> **WHAT YOU HAVE TO DO**:
The whole listing is to be retyped exactly as it appears.
┌─ DATA UNDER STUDY
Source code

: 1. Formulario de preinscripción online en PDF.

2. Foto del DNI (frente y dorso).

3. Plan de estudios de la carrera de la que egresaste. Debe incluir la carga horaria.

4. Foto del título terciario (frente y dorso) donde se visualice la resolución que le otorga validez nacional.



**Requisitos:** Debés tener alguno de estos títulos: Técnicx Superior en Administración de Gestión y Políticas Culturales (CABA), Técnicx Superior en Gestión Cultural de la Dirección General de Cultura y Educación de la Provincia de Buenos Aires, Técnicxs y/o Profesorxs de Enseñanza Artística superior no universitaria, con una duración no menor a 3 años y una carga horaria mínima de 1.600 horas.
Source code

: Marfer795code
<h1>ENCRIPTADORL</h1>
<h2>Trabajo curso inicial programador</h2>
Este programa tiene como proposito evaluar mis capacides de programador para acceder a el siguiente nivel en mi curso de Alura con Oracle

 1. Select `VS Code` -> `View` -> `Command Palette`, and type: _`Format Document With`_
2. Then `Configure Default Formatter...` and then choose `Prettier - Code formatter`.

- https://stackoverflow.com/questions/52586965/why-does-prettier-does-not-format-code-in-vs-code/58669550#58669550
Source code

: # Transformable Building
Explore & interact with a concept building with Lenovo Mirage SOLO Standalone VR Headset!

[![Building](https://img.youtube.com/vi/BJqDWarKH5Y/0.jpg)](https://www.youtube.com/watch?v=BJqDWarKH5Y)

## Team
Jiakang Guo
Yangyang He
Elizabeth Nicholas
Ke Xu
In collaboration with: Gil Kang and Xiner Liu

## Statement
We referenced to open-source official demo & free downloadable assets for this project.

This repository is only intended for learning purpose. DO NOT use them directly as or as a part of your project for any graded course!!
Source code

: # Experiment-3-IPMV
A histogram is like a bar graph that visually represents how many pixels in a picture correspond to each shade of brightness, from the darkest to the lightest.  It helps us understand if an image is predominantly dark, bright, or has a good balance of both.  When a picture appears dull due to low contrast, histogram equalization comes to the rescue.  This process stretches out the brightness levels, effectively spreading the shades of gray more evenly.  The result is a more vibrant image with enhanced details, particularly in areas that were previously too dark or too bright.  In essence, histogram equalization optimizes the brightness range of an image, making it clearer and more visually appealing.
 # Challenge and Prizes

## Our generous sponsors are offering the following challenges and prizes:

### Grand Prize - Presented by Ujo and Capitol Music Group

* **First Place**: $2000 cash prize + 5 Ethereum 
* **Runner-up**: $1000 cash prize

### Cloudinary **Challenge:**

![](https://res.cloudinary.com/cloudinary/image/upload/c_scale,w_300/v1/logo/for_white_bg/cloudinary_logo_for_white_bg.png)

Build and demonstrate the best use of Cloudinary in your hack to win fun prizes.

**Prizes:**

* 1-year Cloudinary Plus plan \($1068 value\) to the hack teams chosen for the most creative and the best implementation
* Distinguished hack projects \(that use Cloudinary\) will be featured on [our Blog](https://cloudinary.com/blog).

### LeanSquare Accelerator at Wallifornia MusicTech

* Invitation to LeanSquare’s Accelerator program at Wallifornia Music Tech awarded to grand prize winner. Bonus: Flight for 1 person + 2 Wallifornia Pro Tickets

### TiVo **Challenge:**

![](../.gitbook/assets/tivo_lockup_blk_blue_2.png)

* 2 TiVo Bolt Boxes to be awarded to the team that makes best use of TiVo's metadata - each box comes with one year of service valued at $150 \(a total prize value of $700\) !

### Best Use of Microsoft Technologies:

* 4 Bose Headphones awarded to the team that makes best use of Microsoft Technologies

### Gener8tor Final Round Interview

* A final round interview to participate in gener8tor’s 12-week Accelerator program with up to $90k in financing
└─
> **WRITTEN REPLY**:
Source code

: 1. Formulario de preinscripción online en PDF.

2. Foto del DNI (frente y dorso).

3. Plan de estudios de la carrera de la que egresaste. Debe incluir la carga horaria.

4. Foto del título terciario (frente y dorso) donde se visualice la resolución que le otorga validez nacional.



**Requisitos:** Debés tener alguno de estos títulos: Técnicx Superior en Administración de Gestión y Políticas Culturales (CABA), Técnicx Superior en Gestión Cultural de la Dirección General de Cultura y Educación de la Provincia de Buenos Aires, Técnicxs y/o Profesorxs de Enseñanza Artística superior no universitaria, con una duración no menor a 3 años y una carga horaria mínima de 1.600 horas.
Source code

: Marfer795code
<h1>ENCRIPTADORL</h1>
<h2>Trabajo curso inicial programador</h2>
Este programa tiene como proposito evaluar mis capacides de programador para acceder a el siguiente nivel en mi curso de Alura con Oracle

 1. Select `VS Code` -> `View` -> `Command Palette`, and type: _`Format Document With`_
2. Then `Configure Default Formatter...` and then choose `Prettier - Code formatter`.

- https://stackoverflow.com/questions/52586965/why-does-prettier-does-not-format-code-in-vs-code/58669550#58669550
Source code

: # Transformable Building
Explore & interact with a concept building with Lenovo Mirage SOLO Standalone VR Headset!

[![Building](https://img.youtube.com/vi/BJqDWarKH5Y/0.jpg)](https://www.youtube.com/watch?v=BJqDWarKH5Y)

## Team
Jiakang Guo
Yangyang He
Elizabeth Nicholas
Ke Xu
In collaboration with: Gil Kang and Xiner Liu

## Statement
We referenced to open-source official demo & free downloadable assets for this project.

This repository is only intended for learning purpose. DO NOT use them directly as or as a part of your project for any graded course!!
Source code

: # Experiment-3-IPMV
A histogram is like a bar graph that visually represents how many pixels in a picture correspond to each shade of brightness, from the darkest to the lightest.  It helps us understand if an image is predominantly dark, bright, or has a good balance of both.  When a picture appears dull due to low contrast, histogram equalization comes to the rescue.  This process stretches out the brightness levels, effectively spreading the shades of gray more evenly.  The result is a more vibrant image with enhanced details, particularly in areas that were previously too dark or too bright.  In essence, histogram equalization optimizes the brightness range of an image, making it clearer and more visually appealing.
 # Challenge and Prizes

## Our generous sponsors are offering the following challenges and prizes:

### Grand Prize - Presented by Ujo and Capitol Music Group

* **First Place**: $2000 cash prize + 5 Ethereum 
* **Runner-up**: $1000 cash prize

### Cloudinary **Challenge:**

![](https://res.cloudinary.com/cloudinary/image/upload/c_scale,w_300/v1/logo/for_white_bg/cloudinary_logo_for_white_bg.png)

Build and demonstrate the best use of Cloudinary in your hack to win fun prizes.

**Prizes:**

* 1-year Cloudinary Plus plan \($1068 value\) to the hack teams chosen for the most creative and the best implementation
* Distinguished hack projects \(that use Cloudinary\) will be featured on [our Blog](https://cloudinary.com/blog).

### LeanSquare Accelerator at Wallifornia MusicTech

* Invitation to LeanSquare’s Accelerator program at Wallifornia Music Tech awarded to grand prize winner. Bonus: Flight for 1 person + 2 Wallifornia Pro Tickets

### TiVo **Challenge:**

![](../.gitbook/assets/tivo_lockup_blk_blue_2.png)

* 2 TiVo Bolt Boxes to be awarded to the team that makes best use of TiVo's metadata - each box comes with one year of service valued at $150 \(a total prize value of $700\) !

### Best Use of Microsoft Technologies:

* 4 Bose Headphones awarded to the team that makes best use of Microsoft Technologies

### Gener8tor Final Round Interview

* A final round interview to participate in gener8tor’s 12-week Accelerator program with up to $90k in financing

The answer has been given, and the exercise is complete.